Monday, February 22, 2010

The Big Project

So I've decided to teach myself enough EE to let me build circuits (and, gasp, understand what I'm building). This means working my way through The Art of Electronics. It's a really good book, but it's extremely information-dense -- especially the first chapter, Fundamentals. One nice side-effect is that I now understand how trig and complex numbers are actually used in the real world. I've seen trig before when doing 3D graphics, but I hadn't seen complex numbers since ... high school? It's all very exciting.

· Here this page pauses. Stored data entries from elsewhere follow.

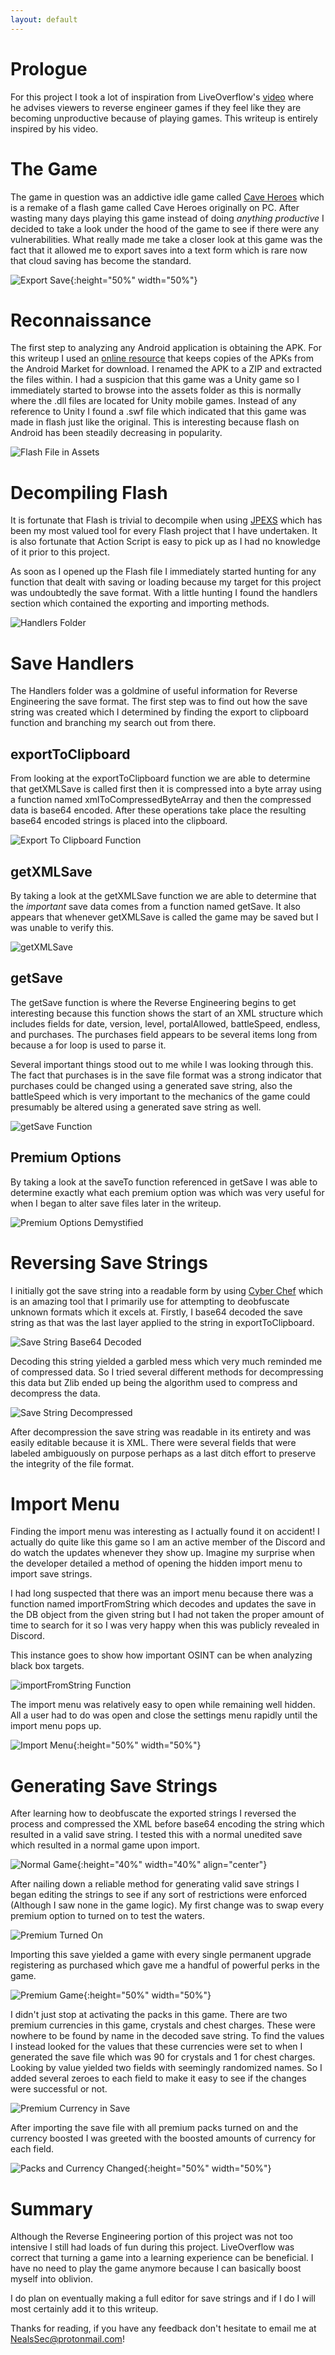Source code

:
 ```yaml
---
layout: default
---
```


# Prologue

For this project I took a lot of inspiration from LiveOverflow's [video](https://www.youtube.com/watch?v=AMMOErxtahk) 
where he advises viewers to reverse engineer games if they feel like they are becoming unproductive because of playing games. 
This writeup is entirely inspired by his video.

# The Game

The game in question was an addictive idle game called [Cave Heroes](https://play.google.com/store/apps/details?id=air.com.vstgames.idlecaveheroes.AndroidMain&hl=en_US&gl=US) 
which is a remake of a flash game called Cave Heroes originally on PC. After wasting many days playing this game instead 
of doing *anything productive* I decided to take a look under the hood of the game to see if there were any vulnerabilities. 
What really made me take a closer look at this game was the fact that it allowed me to export saves into a text form which 
is rare now that cloud saving has become the standard.

![Export Save](pics/settings.jpg){:height="50%" width="50%"}

# Reconnaissance

The first step to analyzing any Android application is obtaining the APK. For this writeup I used an [online resource](https://apkpure.com)
that keeps copies of the APKs from the Android Market for download. I renamed the APK to a ZIP and extracted the files within.
I had a suspicion that this game was a Unity game so I immediately started to browse into the assets folder as this is normally where the
.dll files are located for Unity mobile games. Instead of any reference to Unity I found a .swf file which indicated that this game was
made in flash just like the original. This is interesting because flash on Android has been steadily decreasing in popularity.

![Flash File in Assets](pics/0.png)

# Decompiling Flash

It is fortunate that Flash is trivial to decompile when using [JPEXS](https://www.free-decompiler.com/flash/) which has been my most
valued tool for every Flash project that I have undertaken. It is also fortunate that Action Script is easy to pick up as I had no knowledge
of it prior to this project.

As soon as I opened up the Flash file I immediately started hunting for any function that dealt with saving or loading because my target for
this project was undoubtedly the save format. With a little hunting I found the handlers section which contained the exporting and importing
methods.

![Handlers Folder](pics/9.png)

# Save Handlers

The Handlers folder was a goldmine of useful information for Reverse Engineering the save format. The first step was to find out how
the save string was created which I determined by finding the export to clipboard function and branching my search out from there.

## exportToClipboard

From looking at the exportToClipboard function we are able to determine that getXMLSave is called first then it is compressed into a
byte array using a function named xmlToCompressedByteArray and then the compressed data is base64 encoded. After these operations
take place the resulting base64 encoded strings is placed into the clipboard.

![Export To Clipboard Function](pics/export.png)

## getXMLSave

By taking a look at the getXMLSave function we are able to determine that the *important* save data comes from a function named getSave.
It also appears that whenever getXMLSave is called the game may be saved but I was unable to verify this.

![getXMLSave](pics/getXMLSave.png)

## getSave

The getSave function is where the Reverse Engineering begins to get interesting because this function shows the
start of an XML structure which includes fields for date, version, level, portalAllowed, battleSpeed, endless, and purchases. The purchases
field appears to be several items long from because a for loop is used to parse it.

Several important things stood out to me while I was looking through this. The fact that purchases is in the save file format was a strong
indicator that purchases could be changed using a generated save string, also the battleSpeed which is very important to the mechanics of 
the game could presumably be altered using a generated save string as well.

![getSave Function](pics/getSave.png)

## Premium Options

By taking a look at the saveTo function referenced in getSave I was able to determine exactly what each premium option was which was very
useful for when I began to alter save files later in the writeup.

![Premium Options Demystified](pics/5.png)

# Reversing Save Strings

I initially got the save string into a readable form by using [Cyber Chef](https://gchq.github.io/CyberChef/) which is an amazing tool that
I primarily use for attempting to deobfuscate unknown formats which it excels at. Firstly, I base64 decoded the save string as that was the
last layer applied to the string in exportToClipboard.

![Save String Base64 Decoded](pics/decoded.png)

Decoding this string yielded a garbled mess which very much reminded me of compressed data. So I tried several different methods for
decompressing this data but Zlib ended up being the algorithm used to compress and decompress the data.

![Save String Decompressed](pics/6.png)

After decompression the save string was readable in its entirety and was easily editable because it is XML. There were several fields that
were labeled ambiguously on purpose perhaps as a last ditch effort to preserve the integrity of the file format.

# Import Menu

Finding the import menu was interesting as I actually found it on accident! I actually do quite like this game so I am an active member
of the Discord and do watch the updates whenever they show up. Imagine my surprise when the developer detailed a method of opening the
hidden import menu to import save strings.

I had long suspected that there was an import menu because there was a function named importFromString which decodes and updates the save
in the DB object from the given string but I had not taken the proper amount of time to search for it so I was very happy when this was
publicly revealed in Discord.

This instance goes to show how important OSINT can be when analyzing black box targets.

![importFromString Function](pics/1.png)

The import menu was relatively easy to open while remaining well hidden. All a user had to do was open and close the settings menu rapidly
until the import menu pops up.

![Import Menu](pics/import.jpg){:height="50%" width="50%"}

# Generating Save Strings

After learning how to deobfuscate the exported strings I reversed the process and compressed the XML before base64
encoding the string which resulted in a valid save string. I tested this with a normal unedited save which resulted in a normal game upon
import.

![Normal Game](pics/normal.jpg){:height="40%" width="40%" align="center"}

After nailing down a reliable method for generating valid save strings I began editing the strings to see if any sort of restrictions were
enforced (Although I saw none in the game logic). My first change was to swap every premium option to turned on to test the waters.

![Premium Turned On](pics/7.png)

Importing this save yielded a game with every single permanent upgrade registering as purchased which gave me a handful of powerful perks in the
game.

![Premium Game](pics/packs.jpg){:height="50%" width="50%"}

I didn't just stop at activating the packs in this game. There are two premium currencies in this game, crystals and chest charges. These
were nowhere to be found by name in the decoded save string. To find the values I instead looked for the values that these currencies were
set to when I generated the save file which was 90 for crystals and 1 for chest charges. Looking by value yielded two fields with seemingly
randomized names. So I added several zeroes to each field to make it easy to see if the changes were successful or not.

![Premium Currency in Save](pics/8.png)

After importing the save file with all premium packs turned on and the currency boosted I was greeted with the boosted amounts of currency
for each field.

![Packs and Currency Changed](pics/packsAndCurrency.jpg){:height="50%" width="50%"}

# Summary

Although the Reverse Engineering portion of this project was not too intensive I still had loads of fun during this project. LiveOverflow
was correct that turning a game into a learning experience can be beneficial. I have no need to play the game anymore because I can basically boost
myself into oblivion.

I do plan on eventually making a full editor for save strings and if I do I will most certainly add it to this writeup.

Thanks for reading, if you have any feedback don't hesitate to email me at <NealsSec@protonmail.com>!
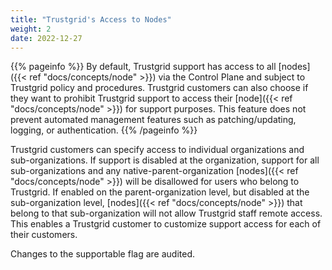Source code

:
```yaml
---
title: "Trustgrid's Access to Nodes"
weight: 2
date: 2022-12-27
---
```

{{% pageinfo %}}
By default, Trustgrid support has access to all [nodes]({{< ref "docs/concepts/node" >}}) via the Control Plane and subject to Trustgrid policy and procedures. Trustgrid customers can also choose if they want to prohibit Trustgrid support to access their [node]({{< ref "docs/concepts/node" >}}) for support purposes. This feature does not prevent automated management features such as patching/updating, logging, or authentication.
{{% /pageinfo %}}

Trustgrid customers can specify access to individual organizations and sub-organizations. If support is disabled at the organization, support for all sub-organizations and any native-parent-organization [nodes]({{< ref "docs/concepts/node" >}}) will be disallowed for users who belong to Trustgrid. If enabled on the parent-organization level, but disabled at the sub-organization level, [nodes]({{< ref "docs/concepts/node" >}}) that belong to that sub-organization will not allow Trustgrid staff remote access. This enables a Trustgrid customer to customize support access for each of their customers.

Changes to the supportable flag are audited.
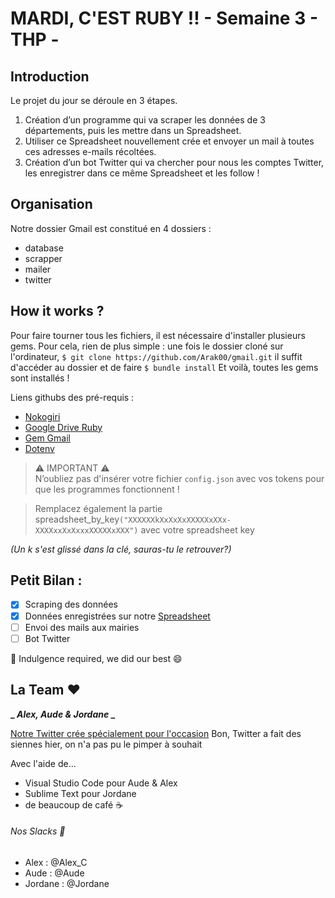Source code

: # MARDI, C'EST RUBY !! - Semaine 3 - THP -


## Introduction

Le projet du jour se déroule en 3 étapes. 
1. Création d’un programme qui va scraper les données de 3 départements, puis les mettre dans un Spreadsheet.
2. Utiliser ce Spreadsheet nouvellement crée et envoyer un mail à toutes ces adresses e-mails récoltées.
3. Création d’un bot Twitter qui va chercher pour nous les comptes Twitter, les enregistrer dans ce même Spreadsheet et les follow !

## Organisation
Notre dossier Gmail est constitué en 4 dossiers :

* database
* scrapper
* mailer
* twitter

## How it works ?

Pour faire tourner tous les fichiers, il est nécessaire d'installer plusieurs gems. 
Pour cela, rien de plus simple : une fois le dossier cloné sur l'ordinateur, 
```$ git clone https://github.com/Arak00/gmail.git```
il suffit d'accéder au dossier et de faire 
```$ bundle install```
Et voilà, toutes les gems sont installés !

Liens githubs des pré-requis : 
* [Nokogiri](https://github.com/sparklemotion/nokogiri)
* [Google Drive Ruby](https://github.com/gimite/google-drive-ruby)
* [Gem Gmail](https://github.com/gmailgem/gmail)
* [Dotenv](https://github.com/bkeepers/dotenv)

> :warning: IMPORTANT :warning:  
> N’oubliez pas d'insérer votre fichier ```config.json``` avec vos tokens pour que les programmes fonctionnent !

> Remplacez également la partie spreadsheet_by_key```("XXXXXXkXxXxXxXXXXXxXXx-XXXXxxXxXxxxXXXXXxXXX")```  avec votre spreadsheet key

*(Un k s'est glissé dans la clé, sauras-tu le retrouver?)*

## Petit Bilan :

- [x] Scraping des données 
- [x] Données enregistrées sur notre [Spreadsheet](https://docs.google.com/spreadsheets/d/1Iu8YETEK0J9lS1qaV8OIr0J939PyxTvt-IDjA5Y5XM4/edit?usp=sharing)
- [ ] Envoi des mails aux mairies
- [ ] Bot Twitter 

:pray: Indulgence required, we did our best :smile:

## La Team :heart:

**_ _Alex, Aude & Jordane_ _**

[Notre Twitter crée spécialement pour l'occasion](https://twitter.com/CoderThp) Bon, Twitter a fait des siennes hier, on n'a pas pu le pimper à souhait

Avec l'aide de...
* Visual Studio Code pour Aude & Alex
* Sublime Text pour Jordane
* de beaucoup de café :coffee:

###### Nos Slacks :love_letter:

* Alex : @Alex_C
* Aude : @Aude
* Jordane : @Jordane

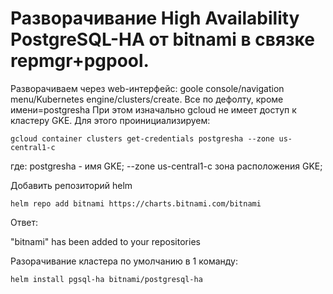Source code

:  # Разворачивание High Availability PostgreSQL-HA от bitnami в связке repmgr+pgpool.
 
Разворачиваем через web-интерфейс: goole console/navigation menu/Kubernetes engine/clusters/create. Все по дефолту, кроме имени=postgresha
При этом изначально gcloud не имеет доступ к кластеру GKE. Для этого проинициализируем:
```
gcloud container clusters get-credentials postgresha --zone us-central1-c
```
где: 
postgresha - имя GKE;
--zone us-central1-c зона расположения GKE;

Добавить репозиторий helm
```
helm repo add bitnami https://charts.bitnami.com/bitnami
```
Ответ:

"bitnami" has been added to your repositories

Разорачивание кластера по умолчанию в 1 команду:
```
helm install pgsql-ha bitnami/postgresql-ha
```
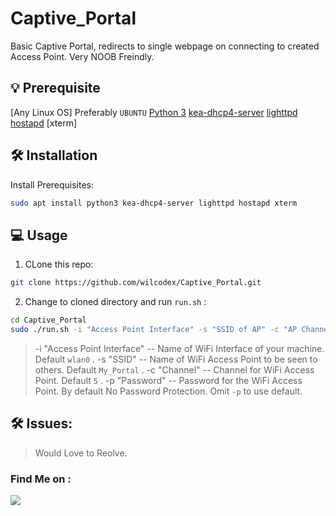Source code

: # Captive_Portal
Basic Captive Portal, redirects to single webpage on connecting to created Access Point. Very NOOB Freindly.

## 💡 Prerequisite
[Any Linux OS] Preferably `UBUNTU`
[Python 3](https://www.python.org/)
[kea-dhcp4-server](https://kea.isc.org/)
[lighttpd](https://www.lighttpd.net)
[hostapd](https://w1.fi/hostapd/)
[xterm]

## 🛠️ Installation

Install Prerequisites:

```bash
sudo apt install python3 kea-dhcp4-server lighttpd hostapd xterm
```

## 💻 Usage

1. CLone this repo:

```bash 
git clone https://github.com/wilcodex/Captive_Portal.git
```

2. Change to cloned directory and run `run.sh` :

```bash
cd Captive_Portal
sudo ./run.sh -i "Access Point Interface" -s "SSID of AP" -c "AP Channel" -p "Password"
```

> -i "Access Point Interface" -- Name of WiFi Interface of your machine. Default `wlan0` .
> -s "SSID" -- Name of WiFi Access Point to be seen to others. Default `My_Portal` .
> -c "Channel" -- Channel for WiFi Access Point. Default `5` .
> -p "Password" -- Password for the WiFi Access Point. By default No Password Protection. Omit `-p` to use default.

## 🛠️ Issues:

> Would Love to Reolve.

### Find Me on :
<p align="left">
  <a href="https://github.com/wilcodex" target="_blank"><img src="https://img.shields.io/badge/Github-HTR--TECH-green?style=for-the-badge&logo=github"></a>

But what will I do with this new-found knowledge? I worked my way through Computer Organization and Design while I was at Sun, and found it fascinating. I never got very far into Computer Architecture: A Quantitative Approach, but I'd like to. Either way, I'd like to use my EE skillz to build some of the circuits described in those books. Eventually, I'd like to build a processor. Even if it doesn't have a head (though that would be nice), being able to telnet or ssh into hardware I designed would be quite cool.

That's the long-term plan. What about the short term?

I just finished reading Playing With Trains, which reawakened my love for model trains. Gigantic layouts just dripping with scenery and detail are great fun, of course, but I've neither the patience nor the artistic eye for the scenery. Instead, I like the complication of the track plan.

What if I could merge model railroading, digital electronics, and software?

I'd like to build a reasonably complicated train layout that is automatically controlled. The idea is this: Start with a figure eight superimposed on an oval. Add two trains. They'll run completely automatically, without human control. Having them run in the same direction is boring. Much more fun if the first train runs on the oval while the second one runs on the figure eight. A commodity microcontroller runs the show. Its job will be to coordinate switch positions and throttle settings to keep the trains doing their thing without colliding. The faster the trains can go, the better.

Here's a really ugly picture of the layout I'd like to build/automate:



Something about the idea of two trains whizzing around that layout without plowing into each other, speeding up and slowing down on their own, switches magically switching themselves ... so awesome.